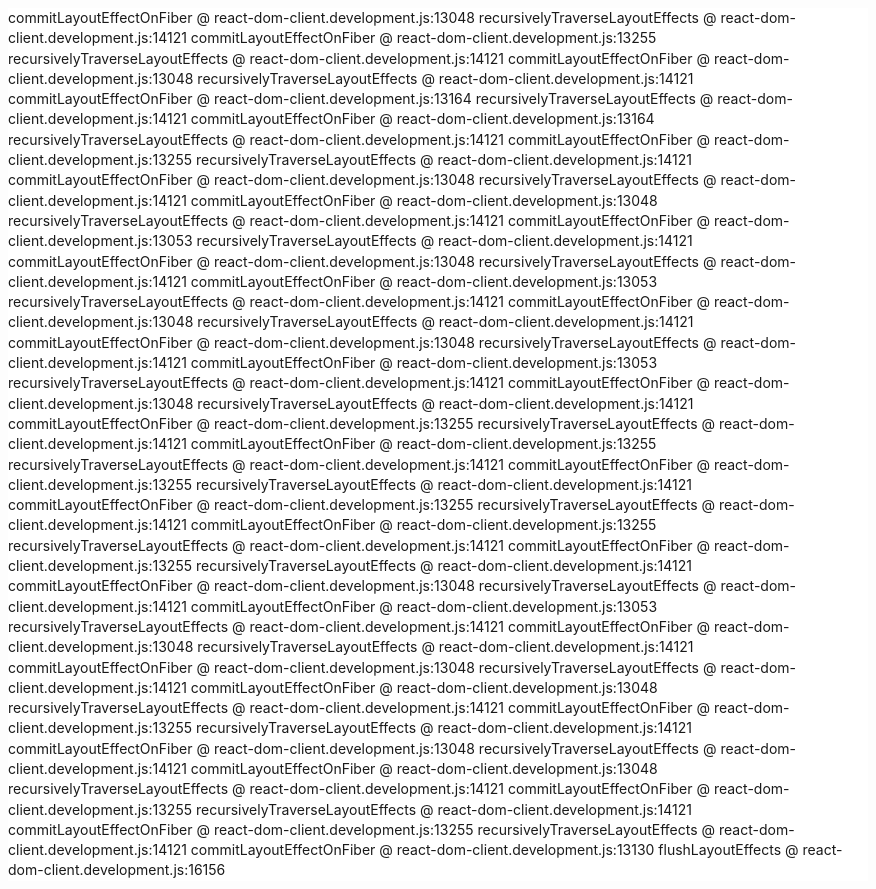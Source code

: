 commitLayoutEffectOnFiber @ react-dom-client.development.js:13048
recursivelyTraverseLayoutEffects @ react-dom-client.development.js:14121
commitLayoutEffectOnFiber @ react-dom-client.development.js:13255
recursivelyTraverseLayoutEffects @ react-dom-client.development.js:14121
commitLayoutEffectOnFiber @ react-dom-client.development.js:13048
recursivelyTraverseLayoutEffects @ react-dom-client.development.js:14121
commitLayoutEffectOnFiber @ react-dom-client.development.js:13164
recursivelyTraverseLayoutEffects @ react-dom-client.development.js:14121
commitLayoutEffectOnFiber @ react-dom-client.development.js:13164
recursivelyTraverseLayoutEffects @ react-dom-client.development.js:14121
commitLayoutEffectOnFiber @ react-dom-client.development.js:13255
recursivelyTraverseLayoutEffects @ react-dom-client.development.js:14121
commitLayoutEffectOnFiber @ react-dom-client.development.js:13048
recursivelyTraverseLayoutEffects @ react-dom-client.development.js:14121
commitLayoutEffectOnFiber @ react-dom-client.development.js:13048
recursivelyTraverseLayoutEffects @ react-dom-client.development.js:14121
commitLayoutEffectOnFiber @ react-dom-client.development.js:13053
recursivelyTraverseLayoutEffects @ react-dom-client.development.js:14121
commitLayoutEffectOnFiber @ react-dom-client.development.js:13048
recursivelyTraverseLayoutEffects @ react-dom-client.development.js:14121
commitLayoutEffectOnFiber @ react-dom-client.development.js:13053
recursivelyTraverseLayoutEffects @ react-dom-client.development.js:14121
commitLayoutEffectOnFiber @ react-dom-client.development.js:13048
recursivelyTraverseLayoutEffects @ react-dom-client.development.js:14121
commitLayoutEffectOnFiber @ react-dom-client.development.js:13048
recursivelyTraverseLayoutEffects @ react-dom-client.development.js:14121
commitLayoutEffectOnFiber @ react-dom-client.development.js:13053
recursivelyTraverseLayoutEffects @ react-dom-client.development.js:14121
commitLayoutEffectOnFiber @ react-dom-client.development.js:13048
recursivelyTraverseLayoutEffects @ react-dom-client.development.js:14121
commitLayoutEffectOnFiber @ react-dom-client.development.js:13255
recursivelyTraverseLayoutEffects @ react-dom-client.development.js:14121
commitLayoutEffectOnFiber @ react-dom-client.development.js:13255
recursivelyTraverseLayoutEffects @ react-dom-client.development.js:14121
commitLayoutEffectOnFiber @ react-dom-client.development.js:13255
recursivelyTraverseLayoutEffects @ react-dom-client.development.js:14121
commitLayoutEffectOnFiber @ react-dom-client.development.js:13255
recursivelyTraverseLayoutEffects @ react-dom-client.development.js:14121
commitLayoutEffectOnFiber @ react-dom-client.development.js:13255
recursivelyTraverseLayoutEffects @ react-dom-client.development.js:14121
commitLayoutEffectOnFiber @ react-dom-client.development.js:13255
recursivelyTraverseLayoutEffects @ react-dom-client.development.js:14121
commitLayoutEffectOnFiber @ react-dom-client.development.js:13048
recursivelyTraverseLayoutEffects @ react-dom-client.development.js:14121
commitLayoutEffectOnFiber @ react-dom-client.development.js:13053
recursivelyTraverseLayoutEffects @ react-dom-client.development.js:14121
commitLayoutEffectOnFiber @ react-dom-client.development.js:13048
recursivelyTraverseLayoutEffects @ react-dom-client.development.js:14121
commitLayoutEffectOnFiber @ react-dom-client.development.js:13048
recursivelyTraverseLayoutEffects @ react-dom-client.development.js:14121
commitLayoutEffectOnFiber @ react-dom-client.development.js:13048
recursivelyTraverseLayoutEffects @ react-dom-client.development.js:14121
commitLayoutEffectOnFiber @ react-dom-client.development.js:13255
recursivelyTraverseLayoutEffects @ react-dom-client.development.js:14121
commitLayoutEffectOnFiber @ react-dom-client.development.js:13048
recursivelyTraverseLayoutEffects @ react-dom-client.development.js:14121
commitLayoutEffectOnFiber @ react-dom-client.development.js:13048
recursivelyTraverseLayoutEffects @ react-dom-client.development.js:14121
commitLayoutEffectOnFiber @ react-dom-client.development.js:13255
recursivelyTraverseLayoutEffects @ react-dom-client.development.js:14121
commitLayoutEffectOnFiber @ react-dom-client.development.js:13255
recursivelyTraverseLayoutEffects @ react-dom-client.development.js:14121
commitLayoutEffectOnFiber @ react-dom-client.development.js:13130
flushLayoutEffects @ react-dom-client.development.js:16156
--
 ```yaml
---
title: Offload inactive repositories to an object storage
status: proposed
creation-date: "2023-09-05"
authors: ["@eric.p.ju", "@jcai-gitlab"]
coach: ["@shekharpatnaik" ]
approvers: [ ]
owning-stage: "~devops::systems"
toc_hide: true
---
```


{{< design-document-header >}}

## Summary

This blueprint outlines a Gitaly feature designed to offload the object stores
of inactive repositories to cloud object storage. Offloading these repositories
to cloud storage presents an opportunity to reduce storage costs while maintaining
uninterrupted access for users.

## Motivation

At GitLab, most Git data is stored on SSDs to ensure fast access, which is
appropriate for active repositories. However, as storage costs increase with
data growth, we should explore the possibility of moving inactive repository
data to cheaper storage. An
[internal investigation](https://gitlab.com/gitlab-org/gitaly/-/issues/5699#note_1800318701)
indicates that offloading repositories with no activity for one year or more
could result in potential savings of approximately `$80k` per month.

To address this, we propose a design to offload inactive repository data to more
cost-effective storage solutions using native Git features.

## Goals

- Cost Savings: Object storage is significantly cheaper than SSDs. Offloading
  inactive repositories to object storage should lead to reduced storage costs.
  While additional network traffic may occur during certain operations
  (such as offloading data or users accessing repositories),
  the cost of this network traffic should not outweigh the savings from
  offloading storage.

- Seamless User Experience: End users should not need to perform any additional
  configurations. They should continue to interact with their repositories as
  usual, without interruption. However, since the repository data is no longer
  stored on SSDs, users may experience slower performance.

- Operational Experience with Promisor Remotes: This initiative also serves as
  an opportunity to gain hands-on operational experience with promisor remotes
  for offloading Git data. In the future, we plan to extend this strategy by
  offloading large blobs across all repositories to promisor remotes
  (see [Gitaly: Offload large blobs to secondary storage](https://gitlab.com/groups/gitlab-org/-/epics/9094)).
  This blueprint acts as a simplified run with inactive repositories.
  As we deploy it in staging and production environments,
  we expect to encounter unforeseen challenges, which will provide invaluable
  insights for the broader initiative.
---
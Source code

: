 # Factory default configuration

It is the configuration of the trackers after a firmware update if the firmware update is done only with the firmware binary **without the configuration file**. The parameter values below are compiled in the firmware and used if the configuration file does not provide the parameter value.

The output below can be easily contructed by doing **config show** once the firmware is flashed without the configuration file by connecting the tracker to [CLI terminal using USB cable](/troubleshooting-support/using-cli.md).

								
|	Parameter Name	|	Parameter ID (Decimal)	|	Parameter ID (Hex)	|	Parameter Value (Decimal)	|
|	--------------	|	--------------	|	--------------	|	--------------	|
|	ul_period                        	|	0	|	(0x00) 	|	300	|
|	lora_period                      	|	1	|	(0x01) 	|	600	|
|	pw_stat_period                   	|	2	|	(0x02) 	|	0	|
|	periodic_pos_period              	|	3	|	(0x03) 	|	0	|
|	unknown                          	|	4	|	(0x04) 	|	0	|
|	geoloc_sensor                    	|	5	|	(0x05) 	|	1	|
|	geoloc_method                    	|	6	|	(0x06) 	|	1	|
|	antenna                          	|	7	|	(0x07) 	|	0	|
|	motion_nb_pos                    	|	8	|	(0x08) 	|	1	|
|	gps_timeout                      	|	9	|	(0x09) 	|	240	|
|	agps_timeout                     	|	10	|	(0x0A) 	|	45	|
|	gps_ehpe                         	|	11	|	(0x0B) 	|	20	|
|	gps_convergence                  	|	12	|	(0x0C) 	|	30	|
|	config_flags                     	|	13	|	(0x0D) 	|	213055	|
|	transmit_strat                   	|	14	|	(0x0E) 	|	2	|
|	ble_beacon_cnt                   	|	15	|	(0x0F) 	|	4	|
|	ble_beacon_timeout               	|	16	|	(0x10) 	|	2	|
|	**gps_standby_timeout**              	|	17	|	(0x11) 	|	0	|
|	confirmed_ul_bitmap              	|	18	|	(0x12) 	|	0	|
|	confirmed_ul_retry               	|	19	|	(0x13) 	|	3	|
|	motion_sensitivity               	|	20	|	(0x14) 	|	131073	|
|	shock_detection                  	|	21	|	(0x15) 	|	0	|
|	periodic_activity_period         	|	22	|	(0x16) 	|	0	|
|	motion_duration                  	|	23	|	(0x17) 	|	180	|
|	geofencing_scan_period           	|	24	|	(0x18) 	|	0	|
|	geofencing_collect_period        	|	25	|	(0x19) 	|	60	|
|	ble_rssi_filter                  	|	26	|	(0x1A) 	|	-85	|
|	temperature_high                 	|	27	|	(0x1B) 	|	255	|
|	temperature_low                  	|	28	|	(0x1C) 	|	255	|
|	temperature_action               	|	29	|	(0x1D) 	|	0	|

[WHAT TO PRODUCE]
The stretch of entries above that starts with the line containing "indicates that offloading" and goes on through the line containing "insights for the broader initiative." is to be transcribed exactly, and no other line is to be transcribed.

[SOLUTION TO THE EXERCISE]
indicates that offloading repositories with no activity for one year or more
could result in potential savings of approximately `$80k` per month.

To address this, we propose a design to offload inactive repository data to more
cost-effective storage solutions using native Git features.

## Goals

- Cost Savings: Object storage is significantly cheaper than SSDs. Offloading
  inactive repositories to object storage should lead to reduced storage costs.
  While additional network traffic may occur during certain operations
  (such as offloading data or users accessing repositories),
  the cost of this network traffic should not outweigh the savings from
  offloading storage.

- Seamless User Experience: End users should not need to perform any additional
  configurations. They should continue to interact with their repositories as
  usual, without interruption. However, since the repository data is no longer
  stored on SSDs, users may experience slower performance.

- Operational Experience with Promisor Remotes: This initiative also serves as
  an opportunity to gain hands-on operational experience with promisor remotes
  for offloading Git data. In the future, we plan to extend this strategy by
  offloading large blobs across all repositories to promisor remotes
  (see [Gitaly: Offload large blobs to secondary storage](https://gitlab.com/groups/gitlab-org/-/epics/9094)).
  This blueprint acts as a simplified run with inactive repositories.
  As we deploy it in staging and production environments,
  we expect to encounter unforeseen challenges, which will provide invaluable
  insights for the broader initiative.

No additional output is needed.